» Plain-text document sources
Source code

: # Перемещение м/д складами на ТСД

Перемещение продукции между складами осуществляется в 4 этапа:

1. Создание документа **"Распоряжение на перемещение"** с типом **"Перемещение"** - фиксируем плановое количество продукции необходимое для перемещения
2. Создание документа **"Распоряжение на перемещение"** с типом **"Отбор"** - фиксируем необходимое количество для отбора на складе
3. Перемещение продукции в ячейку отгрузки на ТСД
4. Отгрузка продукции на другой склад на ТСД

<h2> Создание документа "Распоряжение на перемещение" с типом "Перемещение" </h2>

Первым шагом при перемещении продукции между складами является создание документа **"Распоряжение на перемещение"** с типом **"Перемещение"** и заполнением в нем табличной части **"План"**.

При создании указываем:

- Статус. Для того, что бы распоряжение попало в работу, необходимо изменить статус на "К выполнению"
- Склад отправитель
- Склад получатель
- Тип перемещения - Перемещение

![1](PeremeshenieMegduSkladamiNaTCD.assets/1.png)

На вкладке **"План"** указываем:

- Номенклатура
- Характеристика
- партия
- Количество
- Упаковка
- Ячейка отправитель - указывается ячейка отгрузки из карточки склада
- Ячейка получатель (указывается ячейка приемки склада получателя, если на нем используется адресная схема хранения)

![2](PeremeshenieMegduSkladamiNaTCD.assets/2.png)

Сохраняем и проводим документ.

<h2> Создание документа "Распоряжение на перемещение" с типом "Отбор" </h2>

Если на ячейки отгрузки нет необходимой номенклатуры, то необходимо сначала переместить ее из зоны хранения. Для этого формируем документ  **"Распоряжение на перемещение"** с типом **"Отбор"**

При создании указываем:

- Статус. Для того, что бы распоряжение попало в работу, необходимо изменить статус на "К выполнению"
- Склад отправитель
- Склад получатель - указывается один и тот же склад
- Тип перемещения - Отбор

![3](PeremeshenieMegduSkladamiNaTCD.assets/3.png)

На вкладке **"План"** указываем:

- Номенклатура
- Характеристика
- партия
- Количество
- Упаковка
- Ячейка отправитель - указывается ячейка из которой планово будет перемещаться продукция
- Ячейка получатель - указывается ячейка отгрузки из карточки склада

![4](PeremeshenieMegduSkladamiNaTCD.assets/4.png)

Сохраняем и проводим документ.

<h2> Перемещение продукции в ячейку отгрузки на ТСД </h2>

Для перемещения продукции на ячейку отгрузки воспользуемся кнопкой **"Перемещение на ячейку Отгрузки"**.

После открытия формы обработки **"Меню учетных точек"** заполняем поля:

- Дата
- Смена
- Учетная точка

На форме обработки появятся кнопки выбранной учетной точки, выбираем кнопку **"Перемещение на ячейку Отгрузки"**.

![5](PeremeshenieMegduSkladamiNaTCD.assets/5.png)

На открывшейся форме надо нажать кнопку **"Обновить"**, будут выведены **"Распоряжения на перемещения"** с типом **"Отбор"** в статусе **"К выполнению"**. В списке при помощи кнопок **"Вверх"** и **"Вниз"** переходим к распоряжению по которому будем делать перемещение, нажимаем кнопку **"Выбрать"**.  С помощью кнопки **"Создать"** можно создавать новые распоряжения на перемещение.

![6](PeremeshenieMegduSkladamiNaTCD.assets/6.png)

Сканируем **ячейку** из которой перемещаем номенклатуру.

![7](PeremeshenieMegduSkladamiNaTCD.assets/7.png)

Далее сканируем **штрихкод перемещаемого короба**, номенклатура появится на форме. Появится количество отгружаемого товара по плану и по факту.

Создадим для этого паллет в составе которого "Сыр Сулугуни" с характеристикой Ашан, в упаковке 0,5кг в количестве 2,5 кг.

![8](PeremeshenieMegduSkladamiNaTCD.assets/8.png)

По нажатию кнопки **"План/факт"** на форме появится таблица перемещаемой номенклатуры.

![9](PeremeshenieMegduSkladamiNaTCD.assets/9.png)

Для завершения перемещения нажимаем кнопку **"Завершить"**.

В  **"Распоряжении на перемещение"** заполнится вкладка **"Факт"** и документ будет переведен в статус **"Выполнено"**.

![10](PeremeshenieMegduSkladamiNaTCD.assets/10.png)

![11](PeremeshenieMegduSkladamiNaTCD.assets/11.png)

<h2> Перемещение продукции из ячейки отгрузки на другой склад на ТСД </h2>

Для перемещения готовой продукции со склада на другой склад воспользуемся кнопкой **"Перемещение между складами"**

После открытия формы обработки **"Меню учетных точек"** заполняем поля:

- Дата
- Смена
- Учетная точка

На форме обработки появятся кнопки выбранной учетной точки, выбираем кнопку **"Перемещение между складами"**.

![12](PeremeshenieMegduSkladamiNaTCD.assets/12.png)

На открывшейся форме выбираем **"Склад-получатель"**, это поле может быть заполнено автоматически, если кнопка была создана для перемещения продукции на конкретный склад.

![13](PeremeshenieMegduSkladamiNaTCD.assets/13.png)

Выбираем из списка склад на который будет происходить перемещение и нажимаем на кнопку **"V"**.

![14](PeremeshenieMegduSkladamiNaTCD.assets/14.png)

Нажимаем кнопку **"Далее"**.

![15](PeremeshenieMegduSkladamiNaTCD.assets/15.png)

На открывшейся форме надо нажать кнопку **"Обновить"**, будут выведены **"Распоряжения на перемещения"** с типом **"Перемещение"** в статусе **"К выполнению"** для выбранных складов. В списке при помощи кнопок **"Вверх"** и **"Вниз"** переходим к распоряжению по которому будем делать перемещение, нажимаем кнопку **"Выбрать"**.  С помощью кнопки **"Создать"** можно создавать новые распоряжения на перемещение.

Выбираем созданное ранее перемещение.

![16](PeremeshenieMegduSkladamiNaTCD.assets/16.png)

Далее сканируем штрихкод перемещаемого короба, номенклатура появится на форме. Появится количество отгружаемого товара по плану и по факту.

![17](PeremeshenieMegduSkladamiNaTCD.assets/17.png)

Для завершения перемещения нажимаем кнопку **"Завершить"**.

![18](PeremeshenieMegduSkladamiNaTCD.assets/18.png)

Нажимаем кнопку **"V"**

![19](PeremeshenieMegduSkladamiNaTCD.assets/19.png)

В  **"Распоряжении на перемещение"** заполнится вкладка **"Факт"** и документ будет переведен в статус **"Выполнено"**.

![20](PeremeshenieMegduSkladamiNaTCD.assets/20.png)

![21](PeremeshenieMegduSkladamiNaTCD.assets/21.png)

» Exercise brief
Keeping every word in place, restate the entries above.

» Result
Source code

: # Перемещение м/д складами на ТСД

Перемещение продукции между складами осуществляется в 4 этапа:

1. Создание документа **"Распоряжение на перемещение"** с типом **"Перемещение"** - фиксируем плановое количество продукции необходимое для перемещения
2. Создание документа **"Распоряжение на перемещение"** с типом **"Отбор"** - фиксируем необходимое количество для отбора на складе
3. Перемещение продукции в ячейку отгрузки на ТСД
4. Отгрузка продукции на другой склад на ТСД

<h2> Создание документа "Распоряжение на перемещение" с типом "Перемещение" </h2>

Первым шагом при перемещении продукции между складами является создание документа **"Распоряжение на перемещение"** с типом **"Перемещение"** и заполнением в нем табличной части **"План"**.

При создании указываем:

- Статус. Для того, что бы распоряжение попало в работу, необходимо изменить статус на "К выполнению"
- Склад отправитель
- Склад получатель
- Тип перемещения - Перемещение

![1](PeremeshenieMegduSkladamiNaTCD.assets/1.png)

На вкладке **"План"** указываем:

- Номенклатура
- Характеристика
- партия
- Количество
- Упаковка
- Ячейка отправитель - указывается ячейка отгрузки из карточки склада
- Ячейка получатель (указывается ячейка приемки склада получателя, если на нем используется адресная схема хранения)

![2](PeremeshenieMegduSkladamiNaTCD.assets/2.png)

Сохраняем и проводим документ.

<h2> Создание документа "Распоряжение на перемещение" с типом "Отбор" </h2>

Если на ячейки отгрузки нет необходимой номенклатуры, то необходимо сначала переместить ее из зоны хранения. Для этого формируем документ  **"Распоряжение на перемещение"** с типом **"Отбор"**

При создании указываем:

- Статус. Для того, что бы распоряжение попало в работу, необходимо изменить статус на "К выполнению"
- Склад отправитель
- Склад получатель - указывается один и тот же склад
- Тип перемещения - Отбор

![3](PeremeshenieMegduSkladamiNaTCD.assets/3.png)

На вкладке **"План"** указываем:

- Номенклатура
- Характеристика
- партия
- Количество
- Упаковка
- Ячейка отправитель - указывается ячейка из которой планово будет перемещаться продукция
- Ячейка получатель - указывается ячейка отгрузки из карточки склада

![4](PeremeshenieMegduSkladamiNaTCD.assets/4.png)

Сохраняем и проводим документ.

<h2> Перемещение продукции в ячейку отгрузки на ТСД </h2>

Для перемещения продукции на ячейку отгрузки воспользуемся кнопкой **"Перемещение на ячейку Отгрузки"**.

После открытия формы обработки **"Меню учетных точек"** заполняем поля:

- Дата
- Смена
- Учетная точка

На форме обработки появятся кнопки выбранной учетной точки, выбираем кнопку **"Перемещение на ячейку Отгрузки"**.

![5](PeremeshenieMegduSkladamiNaTCD.assets/5.png)

На открывшейся форме надо нажать кнопку **"Обновить"**, будут выведены **"Распоряжения на перемещения"** с типом **"Отбор"** в статусе **"К выполнению"**. В списке при помощи кнопок **"Вверх"** и **"Вниз"** переходим к распоряжению по которому будем делать перемещение, нажимаем кнопку **"Выбрать"**.  С помощью кнопки **"Создать"** можно создавать новые распоряжения на перемещение.

![6](PeremeshenieMegduSkladamiNaTCD.assets/6.png)

Сканируем **ячейку** из которой перемещаем номенклатуру.

![7](PeremeshenieMegduSkladamiNaTCD.assets/7.png)

Далее сканируем **штрихкод перемещаемого короба**, номенклатура появится на форме. Появится количество отгружаемого товара по плану и по факту.

Создадим для этого паллет в составе которого "Сыр Сулугуни" с характеристикой Ашан, в упаковке 0,5кг в количестве 2,5 кг.

![8](PeremeshenieMegduSkladamiNaTCD.assets/8.png)

По нажатию кнопки **"План/факт"** на форме появится таблица перемещаемой номенклатуры.

![9](PeremeshenieMegduSkladamiNaTCD.assets/9.png)

Для завершения перемещения нажимаем кнопку **"Завершить"**.

В  **"Распоряжении на перемещение"** заполнится вкладка **"Факт"** и документ будет переведен в статус **"Выполнено"**.

![10](PeremeshenieMegduSkladamiNaTCD.assets/10.png)

![11](PeremeshenieMegduSkladamiNaTCD.assets/11.png)

<h2> Перемещение продукции из ячейки отгрузки на другой склад на ТСД </h2>

Для перемещения готовой продукции со склада на другой склад воспользуемся кнопкой **"Перемещение между складами"**

После открытия формы обработки **"Меню учетных точек"** заполняем поля:

- Дата
- Смена
- Учетная точка

На форме обработки появятся кнопки выбранной учетной точки, выбираем кнопку **"Перемещение между складами"**.

![12](PeremeshenieMegduSkladamiNaTCD.assets/12.png)

На открывшейся форме выбираем **"Склад-получатель"**, это поле может быть заполнено автоматически, если кнопка была создана для перемещения продукции на конкретный склад.

![13](PeremeshenieMegduSkladamiNaTCD.assets/13.png)

Выбираем из списка склад на который будет происходить перемещение и нажимаем на кнопку **"V"**.

![14](PeremeshenieMegduSkladamiNaTCD.assets/14.png)

Нажимаем кнопку **"Далее"**.

![15](PeremeshenieMegduSkladamiNaTCD.assets/15.png)

На открывшейся форме надо нажать кнопку **"Обновить"**, будут выведены **"Распоряжения на перемещения"** с типом **"Перемещение"** в статусе **"К выполнению"** для выбранных складов. В списке при помощи кнопок **"Вверх"** и **"Вниз"** переходим к распоряжению по которому будем делать перемещение, нажимаем кнопку **"Выбрать"**.  С помощью кнопки **"Создать"** можно создавать новые распоряжения на перемещение.

Выбираем созданное ранее перемещение.

![16](PeremeshenieMegduSkladamiNaTCD.assets/16.png)

Далее сканируем штрихкод перемещаемого короба, номенклатура появится на форме. Появится количество отгружаемого товара по плану и по факту.

![17](PeremeshenieMegduSkladamiNaTCD.assets/17.png)

Для завершения перемещения нажимаем кнопку **"Завершить"**.

![18](PeremeshenieMegduSkladamiNaTCD.assets/18.png)

Нажимаем кнопку **"V"**

![19](PeremeshenieMegduSkladamiNaTCD.assets/19.png)

В  **"Распоряжении на перемещение"** заполнится вкладка **"Факт"** и документ будет переведен в статус **"Выполнено"**.

![20](PeremeshenieMegduSkladamiNaTCD.assets/20.png)

![21](PeremeshenieMegduSkladamiNaTCD.assets/21.png)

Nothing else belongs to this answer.